Because I’ve realized that with confinement and working from home not only have I changed what I wear for practical reasons, I have new priorities in how I wear it. When I confessed to a shirtmaker friend that in the last nine-months I had worn a button-front shirt literally once, he told me that I disgust him. But my weekly uniform is no longer the workday enchanted armor of a suit, buttoned shirt and tie. It’s more casual but no less freighted for me. Each day of the work week for the last nine months I’ve worn a soft, comfortable, polo shirt, its flimsy collar a passport to the flimsy formality of videoconferences.

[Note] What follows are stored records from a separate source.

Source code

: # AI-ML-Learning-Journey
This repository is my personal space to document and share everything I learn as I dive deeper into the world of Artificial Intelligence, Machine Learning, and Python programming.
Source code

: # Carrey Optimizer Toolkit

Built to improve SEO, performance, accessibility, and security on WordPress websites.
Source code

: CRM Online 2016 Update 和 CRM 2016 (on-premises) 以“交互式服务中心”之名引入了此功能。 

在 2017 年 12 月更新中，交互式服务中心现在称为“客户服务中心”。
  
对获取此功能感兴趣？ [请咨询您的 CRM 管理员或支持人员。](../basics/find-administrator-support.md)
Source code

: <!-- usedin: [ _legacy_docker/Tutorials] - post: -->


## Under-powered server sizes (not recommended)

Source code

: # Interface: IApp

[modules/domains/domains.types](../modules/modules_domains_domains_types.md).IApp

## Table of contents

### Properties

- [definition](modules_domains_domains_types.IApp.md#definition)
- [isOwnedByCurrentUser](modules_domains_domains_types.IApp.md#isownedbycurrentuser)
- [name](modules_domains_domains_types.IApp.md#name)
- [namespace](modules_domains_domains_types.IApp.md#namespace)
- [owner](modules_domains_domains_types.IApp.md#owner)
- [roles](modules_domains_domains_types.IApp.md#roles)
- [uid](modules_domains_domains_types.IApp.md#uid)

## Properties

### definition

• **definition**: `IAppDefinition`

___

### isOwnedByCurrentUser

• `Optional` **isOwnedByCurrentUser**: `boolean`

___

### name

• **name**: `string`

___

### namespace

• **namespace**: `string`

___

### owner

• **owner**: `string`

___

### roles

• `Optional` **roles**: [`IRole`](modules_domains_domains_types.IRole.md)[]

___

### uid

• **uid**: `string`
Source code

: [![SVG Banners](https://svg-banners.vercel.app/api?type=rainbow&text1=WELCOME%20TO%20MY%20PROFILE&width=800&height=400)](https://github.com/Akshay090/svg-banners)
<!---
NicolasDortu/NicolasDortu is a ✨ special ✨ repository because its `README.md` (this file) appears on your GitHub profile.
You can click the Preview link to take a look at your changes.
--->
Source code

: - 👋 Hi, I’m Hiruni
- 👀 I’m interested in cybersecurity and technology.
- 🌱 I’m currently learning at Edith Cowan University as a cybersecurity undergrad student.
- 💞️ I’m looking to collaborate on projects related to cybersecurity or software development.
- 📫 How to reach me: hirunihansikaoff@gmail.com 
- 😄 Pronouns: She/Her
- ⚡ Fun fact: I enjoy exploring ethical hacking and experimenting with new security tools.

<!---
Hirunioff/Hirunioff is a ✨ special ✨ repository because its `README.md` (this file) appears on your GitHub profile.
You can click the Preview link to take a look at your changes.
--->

Soft cottons in the summer, cashmere-silk mixes the rest of the year, or a rollneck when things actually get cold. And jeans only on weekends; instead trousers in wool or linen based on those that Marc de Luca cut for me… a strange flourish in exuberant colors that I’ve shared with readers before. I guess that vividness is a desperate grab at flamboyance (and, yes, my mentioning him is a desperate flex) that only those I live with need to bear. After all, the old chestnut is that videoconference meeting participants don’t even need to wear pants since nobody remote will see them. I do draw the line before pantslessness, choosing instead the line Marc drew to elide my decidedly inelegant proportions.
Polos and pants are not exactly revelatory choices. The main interest of my choice is what it replaces: ironing replaced by the forgiveness of jersey knits, and the comfort of stretchy warmth. Can we expect another cycling after things change again to a new, unconfined normal? Simon Crompton of Permanent Style posited that post-confinement, people would pivot to aggressively formal dressing: wearing not just suits, but structured, shaped suits instead of the drapey, soft tailoring that had been fashionable for the last 15 years. Frankly, I kind of doubt it. Fashion’s pendulum had already begun to swing away, not just from soft suits but from the idea of the suit itself. I don’t really care, I’ll wear what I want, disgusted shirtmakers and all, hoping to remember to look outwards instead inwards on constantly cycling steez fantasies. Outwards and outside, to mauve skies at sunset, to a moment of reflection and gratitude for what surrounds me, not possessions, but family and environs, and the enormous luck and accidents of fate that I should never take for granted.